Dibujaré sonrisas en los cristales cuando
llueva.
Intentarlo:
Entre cadáveres de promesas rotas,
quizás entre los restos de una daga afilada como todo lo ajeno, tal vez con una
venda en los ojos como cristales rotos, se había criado el miedo.
Aún era pequeño, pero entendía que la realidad era un espejo fracturado
al que uno podía asomarse, del que no cabía sino esperar una visita llena de
odio. Los múltiples reinos del mundo apenas eran más que escondrijos para la
palabra alrededor de los cuales él caminaba, allí donde moraba el aséptico
vacío de la ignorancia.
Ante la soledad se entretenía él creando sombras de amos y esclavos,
cautivo de su propio juego que discurría como una tela de araña de conceptos
dibujándose bajo su pesar. Nadie iba nunca a visitarlo, o al menos él no era
capaz de ver a nadie.
Creció ante una encrucijada –postes de madera y dirección–, la cual
nacía de la misma paradoja de su corazón: todo cambio, todo afuera, todo otro,
era sin duda el pavor que se acurrucaba en su interior robándoles los latidos a los extraviados. Pocas cosas le atemorizaban tanto como seguir siendo él mismo,
encadenado a los dominios de todo lo que no era él, de todo lo que temía, de
todo lo que no quería sino dejarle unas cicatrices que alimentaran su terror.
Necesitaba quedarse allí, porque si se escapaba aunque fuera sólo un segundo,
¿no significaría el fin de una existencia desgraciada pero que era todo cuanto
poseía? ¿Cómo podía huir hacia la fuente de su destrucción? ¿Cómo podía
atravesar un océano de inevitable dolor sin saber siquiera si existía otra
orilla en la que la esperanza pudiera recordar y soñar? Dudaba mientras le
encadenaba las manos al tiempo, atándolas con mucha fuerza al pasado,
amordazando cada instante con días de tristeza, anticipando temeroso nuevas
noches, con el silencio –padre e hijo de la desconfianza– acallando unas
palabras que no se atreven a nacer.
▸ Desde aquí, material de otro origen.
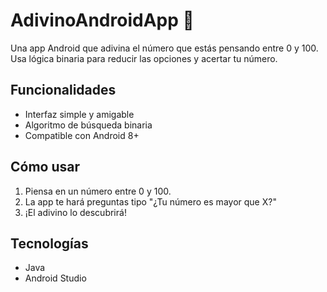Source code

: # AdivinoAndroidApp 🎯

Una app Android que adivina el número que estás pensando entre 0 y 100. Usa lógica binaria para reducir las opciones y acertar tu número.

## Funcionalidades
- Interfaz simple y amigable
- Algoritmo de búsqueda binaria
- Compatible con Android 8+

## Cómo usar
1. Piensa en un número entre 0 y 100.
2. La app te hará preguntas tipo "¿Tu número es mayor que X?"
3. ¡El adivino lo descubrirá!

## Tecnologías
- Java
- Android Studio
Y tal era su necedad que era incapaz de
verse a sí mismo, de comprobar cómo su oscuridad le consumía y robaba la luz.
Lo más curioso de esta historia es que el miedo sólo quería la sencilla
ternura que mora en los abrazos, pero todo cuanto hacía no era sino obliterar
la posibilidad, porque todo cuanto hacía se asentaba en la mentira.
No obstante un día alguien se olvidó algo, o quizás era la realidad que
brillaba igual que todos los días, el caso es que el mundo entero crujió como
si realmente creyese que estaba duro.
Y –si no me equivoco– algo se dio
cuenta de que no era alguien y que las decisiones sólo eran decisiones.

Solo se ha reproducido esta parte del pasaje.